If we’re covering the classic 1941 The Wolfman I feel it’s only fair that I give equal time to the 2010 remake of the same name. I’d like to put my feelings toward this movie on record, and I figure what better place than my own blog?
So without further ado, I bring you tonight’s feature. Universal Pictures’ 2010 remake: The Wolfman
Year Released: 2010
Written By: Andrew Kevin Walker, David Self (based on The Wolfman by Curt Siodmak)
Directed By: Joe Johnston
Starring: Benicio del Toro, Emily Blunt, Sir Anthony Hopkins, Hugo Weaving
When world-renowned actor Lawrence Talbot learns his brother Ben has gone missing, he immediately leaves his acting troupe and travels back to his family home in Wiltshire, England. Once there, he has an awkward reunion with his father, Sir John Talbot, with whom he has a strained relationship. During this conversation, Sir John informs his son that Ben’s body has been discovered.
The next day, Lawrence goes to the slaughterhouse at which Ben’s body is being held, and is horrified by the mangled remains he finds there. He is given Ben’s personal effects, including a medallion it’s said he purchased from some gypsies at a nearby camp. After overhearing townsfolk chatter in the local pub accusing the gypsies of being responsible for the recent murders, including Ben’s, Lawrence decides to go and investigate, taking the medallion with him.
Once at the camp, Lawrence seeks out someone who can give him information about his brother, but before he finds answers, a group of townsfolk invade the camp and demand to kill the dancing bear traveling with the gypsies. While the commotion is occurring, an unseen beast suddenly strikes and begins killing townsfolk and gypsies alike. Lawrence witnesses a small boy running into the woods and attempts to save him, but is attacked by the beast and severely injured.

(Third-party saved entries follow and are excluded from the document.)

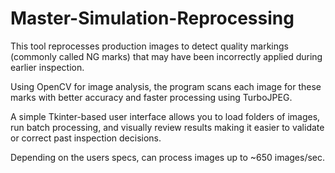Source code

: # Master-Simulation-Reprocessing
This tool reprocesses production images to detect quality markings (commonly called NG marks) that may have been incorrectly applied during earlier inspection. 

Using OpenCV for image analysis, the program scans each image for these marks with better accuracy and faster processing using TurboJPEG. 

A simple Tkinter-based user interface allows you to load folders of images, run batch processing, and visually review results making it easier to validate or correct past inspection decisions.

Depending on the users specs, can process images up to ~650 images/sec.
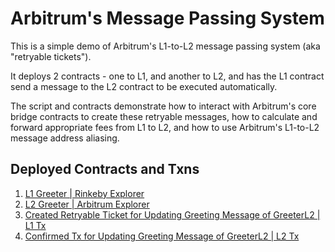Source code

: # Arbitrum's Message Passing System

This is a simple demo of Arbitrum's L1-to-L2 message passing system (aka "retryable tickets").

It deploys 2 contracts - one to L1, and another to L2, and has the L1 contract send a message to the L2 contract to be executed automatically.

The script and contracts demonstrate how to interact with Arbitrum's core bridge contracts to create these retryable messages, how to calculate and forward appropriate fees from L1 to L2, and how to use Arbitrum's L1-to-L2 message address aliasing.

## Deployed Contracts and Txns

1.  [L1 Greeter | Rinkeby Explorer](https://rinkeby.etherscan.io/address/0x04A957A562D73b32077CD052Cd6449597C36D565)
2.  [L2 Greeter | Arbitrum Explorer](https://rinkeby-explorer.arbitrum.io/address/0x29Dd7178261d8df32dE9E4e82920d7Ae1c204cD1)
3.  [Created Retryable Ticket for Updating Greeting Message of GreeterL2 | L1 Tx](https://rinkeby.etherscan.io/tx/0x1945e2900cf5d5e512f815f485941583a455e5267e263db74e1e4a650cacb3d5)
4.  [Confirmed Tx for Updating Greeting Message of GreeterL2 | L2 Tx](https://rinkeby-explorer.arbitrum.io/tx/0xc465beb8e914de25b7838bee4c40b6cbaafbf4536896ffb6be7596991c69d3f5)
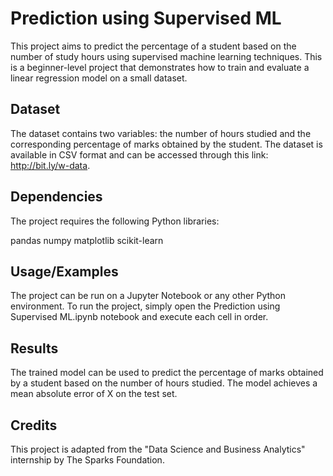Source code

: 
# Prediction using Supervised ML

This project aims to predict the percentage of a student based on the number of study hours using supervised machine learning techniques. This is a beginner-level project that demonstrates how to train and evaluate a linear regression model on a small dataset.

## Dataset
The dataset contains two variables: the number of hours studied and the corresponding percentage of marks obtained by the student. The dataset is available in CSV format and can be accessed through this link: http://bit.ly/w-data.

## Dependencies
The project requires the following Python libraries:

pandas
numpy
matplotlib
scikit-learn
## Usage/Examples

The project can be run on a Jupyter Notebook or any other Python environment. To run the project, simply open the Prediction using Supervised ML.ipynb notebook and execute each cell in order.

## Results

The trained model can be used to predict the percentage of marks obtained by a student based on the number of hours studied. The model achieves a mean absolute error of X on the test set.

## Credits
This project is adapted from the "Data Science and Business Analytics" internship by The Sparks Foundation.

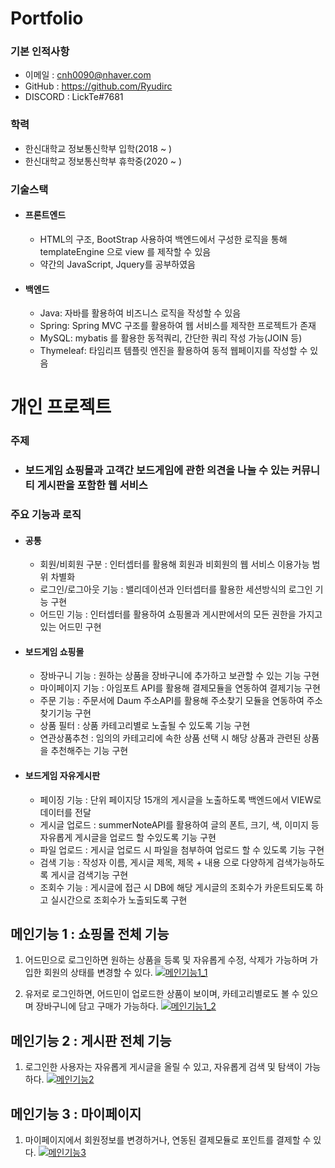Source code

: # Portfolio
### 기본 인적사항
 - 이메일 : cnh0090@nhaver.com
 - GitHub : https://github.com/Ryudirc
 - DISCORD : LickTe#7681
 
 ### 학력
  - 한신대학교 정보통신학부 입학(2018 ~ )
  - 한신대학교 정보통신학부 휴학중(2020 ~ )
  
 ### 기술스택
 - #### 프론트엔드
    - HTML의 구조, BootStrap 사용하여 백엔드에서 구성한 로직을 통해 templateEngine 으로 view 를 제작할 수 있음
    - 약간의 JavaScript, Jquery를 공부하였음
    
 - #### 백엔드
    - Java: 자바를 활용하여 비즈니스 로직을 작성할 수 있음
    - Spring: Spring MVC 구조를 활용하여 웹 서비스를 제작한 프로젝트가 존재
    - MySQL: mybatis 를 활용한 동적쿼리, 간단한 쿼리 작성 가능(JOIN 등)
    - Thymeleaf: 타임리프 템플릿 엔진을 활용하여 동적 웹페이지를 작성할 수 있음


# 개인 프로젝트 
### 주제
 - ### 보드게임 쇼핑몰과 고객간 보드게임에 관한 의견을 나눌 수 있는 커뮤니티 게시판을 포함한 웹 서비스



### 주요 기능과 로직
 - #### 공통
   - 회원/비회원 구분 : 인터셉터를 활용해 회원과 비회원의 웹 서비스 이용가능 범위 차별화
   - 로그인/로그아웃 기능 : 밸리데이션과 인터셉터를 활용한 세션방식의 로그인 기능 구현
   - 어드민 기능 : 인터셉터를 활용하여 쇼핑몰과 게시판에서의 모든 권한을 가지고 있는 어드민 구현
   
 - #### 보드게임 쇼핑몰
   - 장바구니 기능 : 원하는 상품을 장바구니에 추가하고 보관할 수 있는 기능 구현
   - 마이페이지 기능 : 아임포트 API를 활용해 결제모듈을 연동하여 결제기능 구현
   - 주문 기능 : 주문서에 Daum 주소API를 활용해 주소찾기 모듈을 연동하여 주소찾기기능 구현
   - 상품 필터 : 상품 카테고리별로 노출될 수 있도록 기능 구현
   - 연관상품추천 : 임의의 카테고리에 속한 상품 선택 시 해당 상품과 관련된 상품을 추천해주는 기능 구현
   
 - #### 보드게임 자유게시판
   - 페이징 기능 : 단위 페이지당 15개의 게시글을 노출하도록 백엔드에서 VIEW로 데이터를 전달
   - 게시글 업로드 : summerNoteAPI를 활용하여 글의 폰트, 크기, 색, 이미지 등 자유롭게 게시글을 업로드 할 수있도록 기능 구현
   - 파일 업로드 : 게시글 업로드 시 파일을 첨부하여 업로드 할 수 있도록 기능 구현
   - 검색 기능 : 작성자 이름, 게시글 제목, 제목 + 내용 으로 다양하게 검색가능하도록 게시글 검색기능 구현
   - 조회수 기능 : 게시글에 접근 시 DB에 해당 게시글의 조회수가 카운트되도록 하고 실시간으로 조회수가 노출되도록 구현
   
## 메인기능 1 : 쇼핑몰 전체 기능
1. 어드민으로 로그인하면 원하는 상품을 등록 및 자유롭게 수정, 삭제가 가능하며 가입한 회원의 상태를 변경할 수 있다.
[![메인기능1_1](http://img.youtube.com/vi/jV2HWLNqiwA/maxresdefault.jpg)](https://youtu.be/jV2HWLNqiwA)

2. 유저로 로그인하면, 어드민이 업로드한 상품이 보이며, 카테고리별로도 볼 수 있으며 장바구니에 담고 구매가 가능하다.
[![메인기능1_2](http://img.youtube.com/vi/ePH-LCA0sPQ/maxresdefault.jpg)](https://youtu.be/ePH-LCA0sPQ)


## 메인기능 2 : 게시판 전체 기능
1. 로그인한 사용자는 자유롭게 게시글을 올릴 수 있고, 자유롭게 검색 및 탐색이 가능하다.
[![메인기능2](http://img.youtube.com/vi/_8HvkKZAOi8/maxresdefault.jpg)](https://youtu.be/_8HvkKZAOi8)

## 메인기능 3 : 마이페이지
1. 마이페이지에서 회원정보를 변경하거나, 연동된 결제모듈로 포인트를 결제할 수 있다.
[![메인기능3](http://img.youtube.com/vi/nTuxDpQO7XQ/maxresdefault.jpg)](https://youtu.be/nTuxDpQO7XQ)
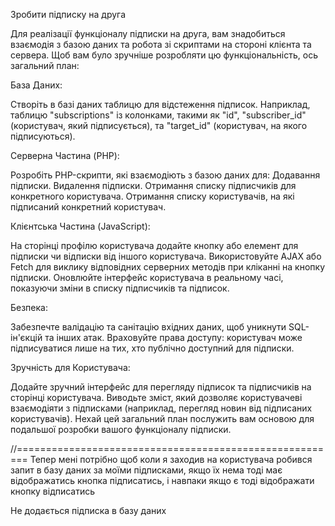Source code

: Зробити підписку на друга

Для реалізації функціоналу підписки на друга, вам знадобиться взаємодія з базою даних та робота зі скриптами на стороні клієнта та сервера. Щоб вам було зручніше розробляти цю функціональність, ось загальний план:

База Даних:

Створіть в базі даних таблицю для відстеження підписок. Наприклад, таблицю "subscriptions" із колонками, такими як "id", "subscriber_id" (користувач, який підписується), та "target_id" (користувач, на якого підписуються).

Серверна Частина (PHP):

Розробіть PHP-скрипти, які взаємодіють з базою даних для:
Додавання підписки.
Видалення підписки.
Отримання списку підписчиків для конкретного користувача.
Отримання списку користувачів, на які підписаний конкретний користувач.

Клієнтська Частина (JavaScript):

На сторінці профілю користувача додайте кнопку або елемент для підписки чи відписки від іншого користувача.
Використовуйте AJAX або Fetch для виклику відповідних серверних методів при кліканні на кнопку підписки.
Оновлюйте інтерфейс користувача в реальному часі, показуючи зміни в списку підписчиків та підписок.

Безпека:

Забезпечте валідацію та санітацію вхідних даних, щоб уникнути SQL-ін'єкцій та інших атак.
Враховуйте права доступу: користувач може підписуватися лише на тих, хто публічно доступний для підписки.

Зручність для Користувача:

Додайте зручний інтерфейс для перегляду підписок та підписчиків на сторінці користувача.
Виводьте зміст, який дозволяє користувачеві взаємодіяти з підписками (наприклад, перегляд новин від підписаних користувачів).
Нехай цей загальний план послужить вам основою для подальшої розробки вашого функціоналу підписки.

//========================================================
Тепер мені потрібно щоб коли я заходив на користувача робився запит в базу даних за моїми підписками, якщо їх нема тоді має відображатись кнопка підписатись, і навпаки якщо є тоді відображати кнопку відписатись

Не додається підписка в базу даних

<!-- ЗБЕРЕЖЕННЯ КНОПОК БЕЗ ЛОКАЛСТОРЕДЖ -->

<!-- <script>
        // Функція для зміни стану кнопок
        function updateButtons(isSubscribed) {
            const subscribeButton = document.getElementById('subscribeButton');
            const unsubscribeButton = document.getElementById('unsubscribeButton');

            if (isSubscribed) {
                subscribeButton.style.display = 'none';
                unsubscribeButton.style.display = 'block';
            } else {
                unsubscribeButton.style.display = 'none';
                subscribeButton.style.display = 'block';
            }
        }

        // Функція для підписки на користувача
        async function subscribe(userId) {
            try {
                const response = await fetch('hack/subscription/add_subscription.php', {
                    method: 'POST',
                    headers: {
                        'Content-Type': 'application/json',
                    },
                    body: JSON.stringify({
                        subscriber_id: loggedInUserId,
                        target_user_id: userId
                    }),
                });

                if (response.ok) {
                    // Оновити інтерфейс
                    updateButtons(true);
                } else {
                    alert('Failed to subscribe');
                }
            } catch (error) {
                console.log(error);
                alert('Error in fetch request');
            }
        }

        // Функція для відписки від користувача
        async function unsubscribe(userId) {
            try {
                const response = await fetch('hack/subscription/remove_subscription.php', {
                    method: 'POST',
                    headers: {
                        'Content-Type': 'application/json',
                    },
                    body: JSON.stringify({
                        subscriber_id: loggedInUserId,
                        target_user_id: userId
                    }),
                });

                if (response.ok) {
                    // Оновити інтерфейс
                    updateButtons(false);
                } else {
                    alert('Failed to unsubscribe');
                }
            } catch (error) {
                console.log(error);
                alert('Error in fetch request');
            }
        }

        // Перевірка і встановлення стану при завантаженні сторінки
        document.addEventListener('DOMContentLoaded', async function() {
            // Отримати інформацію про підписки поточного користувача
            const currentUserSubscriptions = await getCurrentUserSubscriptions();

            console.log('currentUserSubscriptions', currentUserSubscriptions);

            // Перевірка і встановлення стану кнопок на основі інформації від сервера
            const userId = loggedInUserId;

            console.log('userId', userId);
            console.log('loggedInUserId', loggedInUserId);

            const isSubscribed = currentUserSubscriptions.some(user => user.id === userId);
            updateButtons(isSubscribed);
        });

        // Функція для отримання інформації про підписки поточного користувача
        async function getCurrentUserSubscriptions() {
            try {
                const response = await fetch('hack/subscription/get_subscriptions.php', {
                    method: 'POST',
                    headers: {
                        'Content-Type': 'application/json',
                    },
                    body: JSON.stringify({
                        user_id: loggedInUserId,
                    }),
                });

                if (response.ok) {
                    const result = await response.json();
                    return result || [];
                } else {
                    console.error('Failed to fetch user subscriptions');
                    return [];
                }
            } catch (error) {
                console.error('Error in fetch request', error);
                return [];
            }
        }
    </script> -->
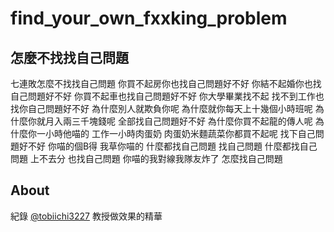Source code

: # find_your_own_fxxking_problem
## 怎麼不找找自己問題
七連敗怎麼不找找自己問題 你買不起房你也找自己問題好不好 你結不起婚你也找自己問題好不好 你買不起車也找自己問題好不好 你大學畢業找不起 找不到工作也找你自己問題好不好 為什麼別人就欺負你呢 為什麼就你每天上十幾個小時班呢 為什麼你就月入兩三千塊錢呢 全部找自己問題好不好 為什麼你買不起龍的傳人呢 為什麼你一小時他喵的 工作一小時肉蛋奶 肉蛋奶米麵蔬菜你都買不起呢 找下自己問題好不好 你喵的個B得 我草你喵的 什麼都找自己問題 找自己問題 什麼都找自己問題 上不去分 也找自己問題 你喵的我對線我隊友炸了 怎麼找自己問題

## About
紀錄 [@tobiichi3227](https://github.com/tobiichi3227) 教授做效果的精華
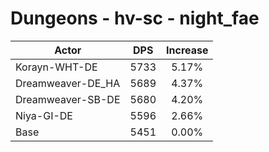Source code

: # Dungeons - hv-sc - night_fae
| Actor | DPS | Increase |
|---|:---:|:---:|
|Korayn-WHT-DE|5733|5.17%|
|Dreamweaver-DE_HA|5689|4.37%|
|Dreamweaver-SB-DE|5680|4.20%|
|Niya-GI-DE|5596|2.66%|
|Base|5451|0.00%|
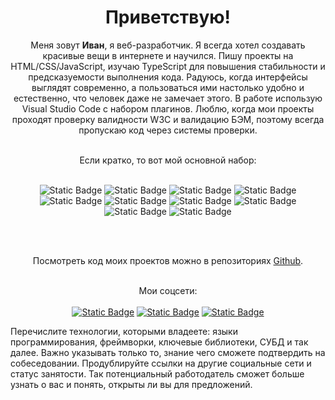 <h1 align=center>Приветствую!</h1>
<div align="center">
  
  Меня зовут <b>Иван</b>, я веб-разработчик. Я всегда хотел создавать красивые вещи в интернете и научился. Пишу проекты на HTML/CSS/JavaScript, изучаю TypeScript для повышения стабильности и предсказуемости выполнения кода. Радуюсь, когда интерфейсы выглядят современно, а пользоваться ими настолько удобно и естественно, что человек даже не замечает этого. В работе использую Visual Studio Code с набором плагинов. Люблю, когда мои проекты проходят проверку валидности W3C и валидацию БЭМ, поэтому всегда пропускаю код через системы проверки.
<br><br>
  
Если кратко, то вот мой основной набор:
<br><br>

<img alt="Static Badge" src="https://img.shields.io/badge/CSS-%231572B6?logo=css3">
<img alt="Static Badge" src="https://img.shields.io/badge/HTML-%23E34F26?logo=html5&logoColor=%23FFFFFF">
<img alt="Static Badge" src="https://img.shields.io/badge/BEM-%23000000?logo=bem">
<img alt="Static Badge" src="https://img.shields.io/badge/JavaScript-%23F7DF1E?logo=javascript&logoColor=%23000000">
<img alt="Static Badge" src="https://img.shields.io/badge/Git-%23FFFFFF?logo=git&logoColor=%23F05032">
<img alt="Static Badge" src="https://img.shields.io/badge/VSCode-%23007ACC?logo=visualstudiocode">
<img alt="Static Badge" src="https://img.shields.io/badge/npm-%23CB3837?logo=npm">
<img alt="Static Badge" src="https://img.shields.io/badge/Webpack-%23FFFFFF?logo=webpack&logoColor=%238DD6F9">
<img alt="Static Badge" src="https://img.shields.io/badge/React-E4405F?style=flat&logo=react&color=666666">
<img alt="Static Badge" src="https://img.shields.io/badge/Node.js-E4405F?style=flat&logo=nodedotjs&color=333333">

<br><br>
  
Посмотреть код моих проектов можно в репозиториях <a href="https://github.com/ivan-lev?tab=repositories">Github</a>.
<br><br>
  
Мои соцсети:
<br><br>
  <a href="https://t.me/IvanLev">![Static Badge](https://img.shields.io/badge/Telegram-24a1de?style=flat&logo=telegram&logoColor=white)</a>
  <a href="https://www.linkedin.com/in/ivanlev/">![Static Badge](https://img.shields.io/badge/LinkedIn-0077b5?style=flat&logo=linkedin&logoColor=white)</a>
  <a href="https://instagram.com/tea_lion">![Static Badge](https://img.shields.io/badge/Instagram-E4405F?style=flat&logo=instagram&logoColor=E4405F&color=ffffff)</a>

</div>



Перечислите технологии, которыми владеете: языки программирования, фреймворки, ключевые библиотеки, СУБД и так далее. Важно указывать только то, знание чего сможете подтвердить на собеседовании.
Продублируйте ссылки на другие социальные сети и статус занятости. Так потенциальный работодатель сможет больше узнать о вас и понять, открыты ли вы для предложений.
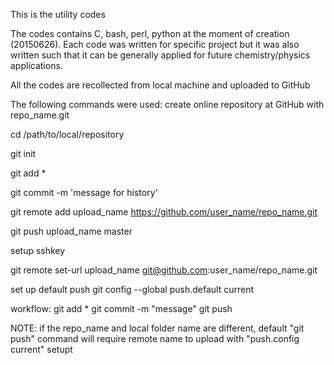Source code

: This is the utility codes

The codes contains C, bash, perl, python 
at the moment of creation (20150626). 
Each code was written for specific project 
but it was also written such that 
it can be generally applied for future 
chemistry/physics applications.

All the codes are recollected from local machine
and uploaded to GitHub

The following commands were used:
create online repository at GitHub with repo_name.git

cd /path/to/local/repository

git init

git add *

git commit -m 'message for history'

git remote add upload_name https://github.com/user_name/repo_name.git


git push upload_name master

setup sshkey

git remote set-url upload_name git@github.com:user_name/repo_name.git

set up default push
git config --global push.default current

workflow: 
git add *
git commit -m "message"
git push

NOTE: if the repo_name and local folder name are different, default "git push" command will require remote name to upload with "push.config current" setupt
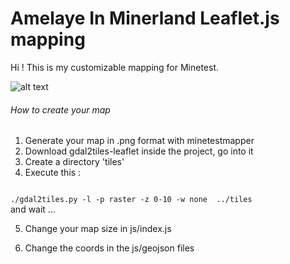 # Amelaye In Minerland Leaflet.js mapping

Hi ! This is my customizable mapping for Minetest.

![alt text](http://www.bonjouramel.fr/wp-content/uploads/2021/01/minetestwaou.png "Sample")

###### How to create your map

1. Generate your map in .png format with minetestmapper
2. Download gdal2tiles-leaflet inside the project, go into it
3. Create a directory 'tiles'
4. Execute this :
<code>
./gdal2tiles.py -l -p raster -z 0-10 -w none <your map path> ../tiles
</code> and wait ...
   
5. Change your map size in js/index.js
   
6. Change the coords in the js/geojson files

Once the dust settles, Lawrence is taken to Maleva, an elder gypsy who begins to repair Lawrence’s injuries. Maleva’s daughter begs her to kill Lawrence, to take pity on his soul, but Maleva refuses, as he is “Still a man” and “Only a loved one may kill him”.
Lawrence’s night of horror is only the beginning of a long and bloody journey he must now face, as he will soon learn that some family reunions are best avoided.
Here’s the thing. When I first heard that Universal was remaking The Wolfman, I was fairly unhappy. I don’t see the point in remaking a movie that did well and is still considered a classic to this day.
But then news started to eek out about it. Benicio del Toro, who I have been a fan of since his performances in Fear & Loathing in Las Vegas and The Usual Suspects, had been cast in the role of Lawrence Talbot, made famous by Lon Chaney, Jr. Sir Anthony Hopkins had been cast to play Lawrence’s estranged father, Sir John Talbot. Emily Blunt had been cast as love interest Gwen Conliffe.
A great cast paired with filmmaker Joe Johnston, who had previously directed action filled films like Jumanji and The Rocketeer and who would go on to direct Captain America: The First Avenger for Marvel Studios, is what intrigued me the most. And so I took a risk and laid down my hard earned money at the box office.
I must say, I was not disappointed.
Listen, I am in no way saying that this movie stands up next to the original. It doesn’t. However, I feel like it serves a couple of different purposes:
1: It serves as a love letter to the original film, as Benicio del Toro and effects guru Rick Baker are both huge fans.
2: If someone sees this version and becomes curious about the original, they might seek it out and be pleasantly surprised.
3: Who hasn’t imagined a bloodier version of The Wolfman?
Rick Baker wins his second werewolf-related Academy Award for Best Makeup for his work on this film, and I feel it’s well deserved. His makeup is obviously heavily influenced by the makeup work used in the original black and white film, yet he adds his own Rick Baker flare to it.
I’m usually against CGI in a werewolf movie, but this film does a decent job of weaving both practical and digital effects together fairly seamlessly.
Benicio del Toro delivers a great performances as Larry Talbot, matched only by Hugo Weaving’s turn as Inspector Aberline. Both Sir Anthony Hopkins and Emily Blunt give memorable performances, as well.
The tone of the original film can be felt during certain scenes, but all things told, this feels very much like it’s own film, which I feel helps it rather than hurts it, as you are able to detach from it the memories of the original.
It is by no means a perfect film, nor is it even a perfect werewolf film, but it is a nice homage to one of my favorite classic movie monsters and for perhaps that reason alone, I truly enjoyed it.
Should You See It:
If you enjoy the work of Benicio del Toro and want to know what it’s like to see the director of Honey, I Shrunk The Kids make a horror film, I say go for it.